# ACTIVITY
Transcribe all the entries word for word, but omit the images.

Stored data:
-*-*-
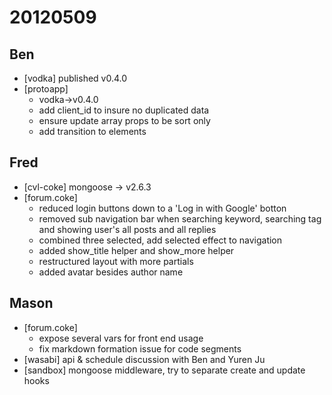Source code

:# 20120509

## Ben
- [vodka] published v0.4.0
- [protoapp]
    - vodka->v0.4.0
    - add client_id to insure no duplicated data
    - ensure update array props to be sort only
    - add transition to elements



## Fred
- [cvl-coke] mongoose -> v2.6.3
- [forum.coke]
    - reduced login buttons down to a 'Log in with Google' botton
    - removed sub navigation bar when searching keyword, searching tag and showing user's all posts and all replies
    - combined three selected, add selected effect to navigation
    - added show_title helper and show_more helper
    - restructured layout with more partials
    - added avatar besides author name



## Mason
- [forum.coke]
    - expose several vars for front end usage
    - fix markdown formation issue for code segments
- [wasabi] api & schedule discussion with Ben and Yuren Ju
- [sandbox] mongoose middleware, try to separate create and update hooks
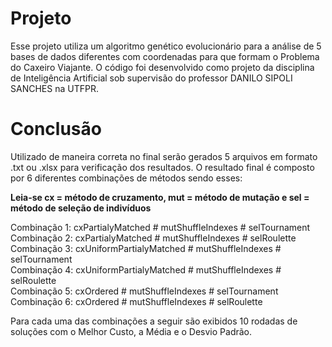 # Projeto
Esse projeto utiliza um algoritmo genético evolucionário para a análise de 5 bases de dados diferentes com coordenadas para que formam o Problema do Caxeiro Viajante.
O código foi desenvolvido como projeto da disciplina de Inteligência Artificial sob supervisão do professor DANILO SIPOLI SANCHES na UTFPR.

# Conclusão
Utilizado de maneira correta no final serão gerados 5 arquivos em formato .txt ou .xlsx para verificação dos resultados.
O resultado final é composto por 6 diferentes combinações de métodos sendo esses: 

**Leia-se cx = método de cruzamento, mut = método de mutação e sel = método de seleção de indivíduos**

Combinação 1: cxPartialyMatched # mutShuffleIndexes # selTournament <br/>
Combinação 2: cxPartialyMatched # mutShuffleIndexes # selRoulette <br/>
Combinação 3: cxUniformPartialyMatched # mutShuffleIndexes # selTournament <br/>
Combinação 4: cxUniformPartialyMatched # mutShuffleIndexes # selRoulette <br/>
Combinação 5: cxOrdered # mutShuffleIndexes # selTournament <br/>
Combinação 6: cxOrdered # mutShuffleIndexes # selRoulette <br/>

Para cada uma das combinações a seguir são exibidos 10 rodadas de soluções com o Melhor Custo, a Média e o Desvio Padrão.
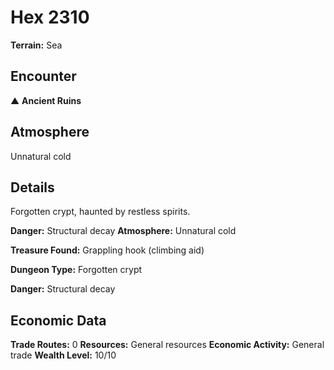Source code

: # Hex 2310

**Terrain:** Sea

## Encounter
▲ **Ancient Ruins**

## Atmosphere
Unnatural cold

## Details
Forgotten crypt, haunted by restless spirits.

**Danger:** Structural decay
**Atmosphere:** Unnatural cold

**Treasure Found:** Grappling hook (climbing aid)


**Dungeon Type:** Forgotten crypt

**Danger:** Structural decay

## Economic Data
**Trade Routes:** 0
**Resources:** General resources
**Economic Activity:** General trade
**Wealth Level:** 10/10
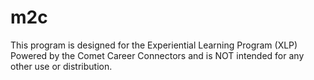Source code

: # m2c

This program is designed for the Experiential Learning Program (XLP) Powered by the Comet Career Connectors and is NOT intended for any other use or distribution.
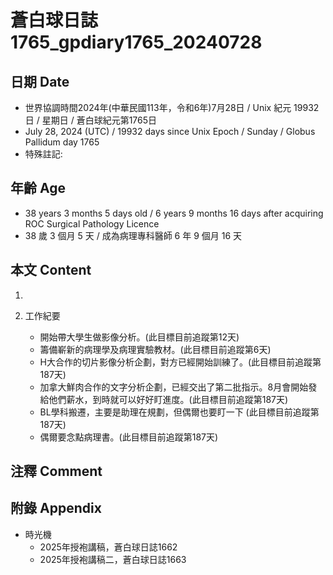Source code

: [_metadata_:encoding]: - "utf-8"
[_metadata_:language]: - "zh-Hant-TW"
[_metadata_:fileformat]: - "markdown"
[_metadata_:MIME_type]: - "text/plain"
[_metadata_:markdown_version]: - "commonmark version 0.30"
[_metadata_:markdown_spec]: - "https://spec.commonmark.org/0.30/"

# 蒼白球日誌1765_gpdiary1765_20240728 #

## 日期 Date ##

* 世界協調時間2024年(中華民國113年，令和6年)7月28日 / Unix 紀元 19932 日 / 星期日 / 蒼白球紀元第1765日
* July 28, 2024 (UTC) / 19932 days since Unix Epoch / Sunday / Globus Pallidum day 1765
* 特殊註記:

## 年齡 Age ##

* 38 years 3 months 5 days old / 6 years 9 months 16 days after acquiring ROC Surgical Pathology Licence
* 38 歲 3 個月 5 天 / 成為病理專科醫師 6 年 9 個月 16 天

## 本文 Content ##

1. 

2. 工作紀要

    - 開始帶大學生做影像分析。(此目標目前追蹤第12天)
    - 籌備嶄新的病理學及病理實驗教材。(此目標目前追蹤第6天)
    - H大合作的切片影像分析企劃，對方已經開始訓練了。(此目標目前追蹤第187天)
    - 加拿大鮮肉合作的文字分析企劃，已經交出了第二批指示。8月會開始發給他們薪水，到時就可以好好盯進度。(此目標目前追蹤第187天)
    - BL學科搬遷，主要是助理在規劃，但偶爾也要盯一下 (此目標目前追蹤第187天)
    - 偶爾要念點病理書。(此目標目前追蹤第187天)

## 注釋 Comment ##


## 附錄 Appendix ##

* 時光機
    - 2025年授袍講稿，蒼白球日誌1662
    - 2025年授袍講稿二，蒼白球日誌1663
-*-*-
# RESULT OF THIS TASK
Source code

:# 20120509

## Ben
- [vodka] published v0.4.0
- [protoapp]
    - vodka->v0.4.0
    - add client_id to insure no duplicated data
    - ensure update array props to be sort only
    - add transition to elements



## Fred
- [cvl-coke] mongoose -> v2.6.3
- [forum.coke]
    - reduced login buttons down to a 'Log in with Google' botton
    - removed sub navigation bar when searching keyword, searching tag and showing user's all posts and all replies
    - combined three selected, add selected effect to navigation
    - added show_title helper and show_more helper
    - restructured layout with more partials
    - added avatar besides author name



## Mason
- [forum.coke]
    - expose several vars for front end usage
    - fix markdown formation issue for code segments
- [wasabi] api & schedule discussion with Ben and Yuren Ju
- [sandbox] mongoose middleware, try to separate create and update hooks
 # Projeto
Esse projeto utiliza um algoritmo genético evolucionário para a análise de 5 bases de dados diferentes com coordenadas para que formam o Problema do Caxeiro Viajante.
O código foi desenvolvido como projeto da disciplina de Inteligência Artificial sob supervisão do professor DANILO SIPOLI SANCHES na UTFPR.

# Conclusão
Utilizado de maneira correta no final serão gerados 5 arquivos em formato .txt ou .xlsx para verificação dos resultados.
O resultado final é composto por 6 diferentes combinações de métodos sendo esses: 

**Leia-se cx = método de cruzamento, mut = método de mutação e sel = método de seleção de indivíduos**

Combinação 1: cxPartialyMatched # mutShuffleIndexes # selTournament <br/>
Combinação 2: cxPartialyMatched # mutShuffleIndexes # selRoulette <br/>
Combinação 3: cxUniformPartialyMatched # mutShuffleIndexes # selTournament <br/>
Combinação 4: cxUniformPartialyMatched # mutShuffleIndexes # selRoulette <br/>
Combinação 5: cxOrdered # mutShuffleIndexes # selTournament <br/>
Combinação 6: cxOrdered # mutShuffleIndexes # selRoulette <br/>

Para cada uma das combinações a seguir são exibidos 10 rodadas de soluções com o Melhor Custo, a Média e o Desvio Padrão.
Source code

: # Hex 2310

**Terrain:** Sea

## Encounter
▲ **Ancient Ruins**

## Atmosphere
Unnatural cold

## Details
Forgotten crypt, haunted by restless spirits.

**Danger:** Structural decay
**Atmosphere:** Unnatural cold

**Treasure Found:** Grappling hook (climbing aid)


**Dungeon Type:** Forgotten crypt

**Danger:** Structural decay

## Economic Data
**Trade Routes:** 0
**Resources:** General resources
**Economic Activity:** General trade
**Wealth Level:** 10/10
Source code

: # m2c

This program is designed for the Experiential Learning Program (XLP) Powered by the Comet Career Connectors and is NOT intended for any other use or distribution.
Source code

: [_metadata_:encoding]: - "utf-8"
[_metadata_:language]: - "zh-Hant-TW"
[_metadata_:fileformat]: - "markdown"
[_metadata_:MIME_type]: - "text/plain"
[_metadata_:markdown_version]: - "commonmark version 0.30"
[_metadata_:markdown_spec]: - "https://spec.commonmark.org/0.30/"

# 蒼白球日誌1765_gpdiary1765_20240728 #

## 日期 Date ##

* 世界協調時間2024年(中華民國113年，令和6年)7月28日 / Unix 紀元 19932 日 / 星期日 / 蒼白球紀元第1765日
* July 28, 2024 (UTC) / 19932 days since Unix Epoch / Sunday / Globus Pallidum day 1765
* 特殊註記:

## 年齡 Age ##

* 38 years 3 months 5 days old / 6 years 9 months 16 days after acquiring ROC Surgical Pathology Licence
* 38 歲 3 個月 5 天 / 成為病理專科醫師 6 年 9 個月 16 天

## 本文 Content ##

1. 

2. 工作紀要

    - 開始帶大學生做影像分析。(此目標目前追蹤第12天)
    - 籌備嶄新的病理學及病理實驗教材。(此目標目前追蹤第6天)
    - H大合作的切片影像分析企劃，對方已經開始訓練了。(此目標目前追蹤第187天)
    - 加拿大鮮肉合作的文字分析企劃，已經交出了第二批指示。8月會開始發給他們薪水，到時就可以好好盯進度。(此目標目前追蹤第187天)
    - BL學科搬遷，主要是助理在規劃，但偶爾也要盯一下 (此目標目前追蹤第187天)
    - 偶爾要念點病理書。(此目標目前追蹤第187天)

## 注釋 Comment ##


## 附錄 Appendix ##

* 時光機
    - 2025年授袍講稿，蒼白球日誌1662
    - 2025年授袍講稿二，蒼白球日誌1663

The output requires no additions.